Look below for the lines from the one with "Bellman operator (of" to the one with "A policy $u_J$", and copy exactly those lines, both ends included.

**Given records:**
--- START ---

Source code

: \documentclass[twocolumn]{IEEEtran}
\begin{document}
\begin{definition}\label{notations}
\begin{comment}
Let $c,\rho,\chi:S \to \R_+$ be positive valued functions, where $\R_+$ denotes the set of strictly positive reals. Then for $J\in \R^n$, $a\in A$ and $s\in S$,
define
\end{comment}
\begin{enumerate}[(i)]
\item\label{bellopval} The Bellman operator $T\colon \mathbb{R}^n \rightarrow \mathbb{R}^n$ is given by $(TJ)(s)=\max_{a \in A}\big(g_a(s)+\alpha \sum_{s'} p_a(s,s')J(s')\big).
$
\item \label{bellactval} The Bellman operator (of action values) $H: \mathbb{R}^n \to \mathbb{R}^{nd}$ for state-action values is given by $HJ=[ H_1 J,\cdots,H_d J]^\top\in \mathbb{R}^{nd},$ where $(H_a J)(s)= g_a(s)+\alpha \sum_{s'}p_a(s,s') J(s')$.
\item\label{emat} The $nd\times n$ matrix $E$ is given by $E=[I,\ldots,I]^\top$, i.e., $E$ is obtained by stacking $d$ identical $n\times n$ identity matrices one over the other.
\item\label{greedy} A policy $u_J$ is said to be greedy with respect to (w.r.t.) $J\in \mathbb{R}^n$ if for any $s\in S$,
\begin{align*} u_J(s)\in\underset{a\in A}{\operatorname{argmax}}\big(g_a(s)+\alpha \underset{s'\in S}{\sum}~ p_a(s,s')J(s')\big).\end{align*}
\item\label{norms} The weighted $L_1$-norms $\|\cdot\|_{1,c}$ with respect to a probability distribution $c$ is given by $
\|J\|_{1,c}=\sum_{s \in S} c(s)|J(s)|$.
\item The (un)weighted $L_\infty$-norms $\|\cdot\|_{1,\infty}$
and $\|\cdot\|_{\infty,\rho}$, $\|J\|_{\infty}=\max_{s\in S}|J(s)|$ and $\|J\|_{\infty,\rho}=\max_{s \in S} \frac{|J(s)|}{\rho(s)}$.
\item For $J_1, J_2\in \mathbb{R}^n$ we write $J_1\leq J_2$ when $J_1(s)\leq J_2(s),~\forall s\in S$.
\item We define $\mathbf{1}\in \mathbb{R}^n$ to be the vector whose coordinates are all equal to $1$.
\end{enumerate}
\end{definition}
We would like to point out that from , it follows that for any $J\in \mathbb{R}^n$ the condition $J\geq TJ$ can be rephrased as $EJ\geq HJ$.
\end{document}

--- END ---
--- START ---

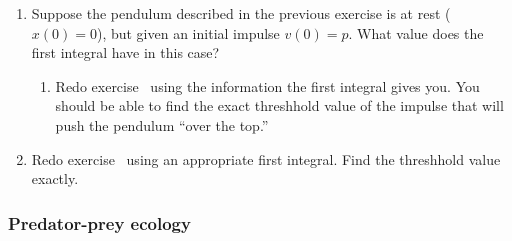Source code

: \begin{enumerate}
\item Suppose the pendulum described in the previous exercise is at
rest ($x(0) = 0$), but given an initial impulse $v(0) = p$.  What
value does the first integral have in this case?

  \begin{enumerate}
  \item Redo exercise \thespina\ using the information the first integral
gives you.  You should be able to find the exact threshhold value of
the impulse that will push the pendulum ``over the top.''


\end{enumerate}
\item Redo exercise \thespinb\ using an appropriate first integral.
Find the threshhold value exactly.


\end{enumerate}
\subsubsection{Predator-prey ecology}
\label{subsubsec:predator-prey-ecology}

--- END ---

**Written solution:**
\item \label{bellactval} The Bellman operator (of action values) $H: \mathbb{R}^n \to \mathbb{R}^{nd}$ for state-action values is given by $HJ=[ H_1 J,\cdots,H_d J]^\top\in \mathbb{R}^{nd},$ where $(H_a J)(s)= g_a(s)+\alpha \sum_{s'}p_a(s,s') J(s')$.
\item\label{emat} The $nd\times n$ matrix $E$ is given by $E=[I,\ldots,I]^\top$, i.e., $E$ is obtained by stacking $d$ identical $n\times n$ identity matrices one over the other.
\item\label{greedy} A policy $u_J$ is said to be greedy with respect to (w.r.t.) $J\in \mathbb{R}^n$ if for any $s\in S$,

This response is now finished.